### Exercise brief
Lines before the one containing "Coupling와 High Cohesion:**" are left out; that line and every line after it, through the end of the records, are to be reproduced exactly.

### Source data
::::

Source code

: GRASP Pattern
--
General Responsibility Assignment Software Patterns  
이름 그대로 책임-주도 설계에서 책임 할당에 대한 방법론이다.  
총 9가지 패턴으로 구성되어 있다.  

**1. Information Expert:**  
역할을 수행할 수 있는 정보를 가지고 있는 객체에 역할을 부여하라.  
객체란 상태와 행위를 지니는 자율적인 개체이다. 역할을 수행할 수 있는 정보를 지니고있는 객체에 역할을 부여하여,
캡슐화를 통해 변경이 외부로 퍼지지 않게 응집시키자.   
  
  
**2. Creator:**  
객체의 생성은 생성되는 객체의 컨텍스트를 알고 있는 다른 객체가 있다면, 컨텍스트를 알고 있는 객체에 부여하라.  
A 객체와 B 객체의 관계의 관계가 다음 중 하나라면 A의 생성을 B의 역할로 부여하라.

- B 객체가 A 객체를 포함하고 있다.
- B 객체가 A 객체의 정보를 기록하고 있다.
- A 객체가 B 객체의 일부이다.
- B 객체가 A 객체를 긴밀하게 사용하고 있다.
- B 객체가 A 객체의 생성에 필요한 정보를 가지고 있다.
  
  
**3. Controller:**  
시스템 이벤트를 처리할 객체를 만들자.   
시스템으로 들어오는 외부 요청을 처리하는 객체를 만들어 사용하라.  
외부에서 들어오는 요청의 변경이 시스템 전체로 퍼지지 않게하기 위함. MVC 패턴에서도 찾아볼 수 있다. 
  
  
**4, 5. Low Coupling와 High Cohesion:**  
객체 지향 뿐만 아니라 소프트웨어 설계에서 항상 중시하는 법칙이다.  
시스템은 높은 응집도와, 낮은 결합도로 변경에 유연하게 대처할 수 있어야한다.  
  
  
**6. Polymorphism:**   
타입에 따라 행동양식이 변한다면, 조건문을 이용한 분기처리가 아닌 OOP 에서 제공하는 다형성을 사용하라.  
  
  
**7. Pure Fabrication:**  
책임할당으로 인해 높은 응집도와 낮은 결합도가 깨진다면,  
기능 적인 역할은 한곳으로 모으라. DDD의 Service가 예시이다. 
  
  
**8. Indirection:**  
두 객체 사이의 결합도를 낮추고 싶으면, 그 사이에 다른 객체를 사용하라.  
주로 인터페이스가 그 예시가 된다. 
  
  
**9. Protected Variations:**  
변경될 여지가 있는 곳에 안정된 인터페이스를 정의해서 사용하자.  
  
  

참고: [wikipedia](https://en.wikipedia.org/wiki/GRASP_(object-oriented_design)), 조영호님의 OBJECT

::::

### Solution
**4, 5. Low Coupling와 High Cohesion:**  
객체 지향 뿐만 아니라 소프트웨어 설계에서 항상 중시하는 법칙이다.  
시스템은 높은 응집도와, 낮은 결합도로 변경에 유연하게 대처할 수 있어야한다.  
  
  
**6. Polymorphism:**   
타입에 따라 행동양식이 변한다면, 조건문을 이용한 분기처리가 아닌 OOP 에서 제공하는 다형성을 사용하라.  
  
  
**7. Pure Fabrication:**  
책임할당으로 인해 높은 응집도와 낮은 결합도가 깨진다면,  
기능 적인 역할은 한곳으로 모으라. DDD의 Service가 예시이다. 
  
  
**8. Indirection:**  
두 객체 사이의 결합도를 낮추고 싶으면, 그 사이에 다른 객체를 사용하라.  
주로 인터페이스가 그 예시가 된다. 
  
  
**9. Protected Variations:**  
변경될 여지가 있는 곳에 안정된 인터페이스를 정의해서 사용하자.  
  
  

참고: [wikipedia](https://en.wikipedia.org/wiki/GRASP_(object-oriented_design)), 조영호님의 OBJECT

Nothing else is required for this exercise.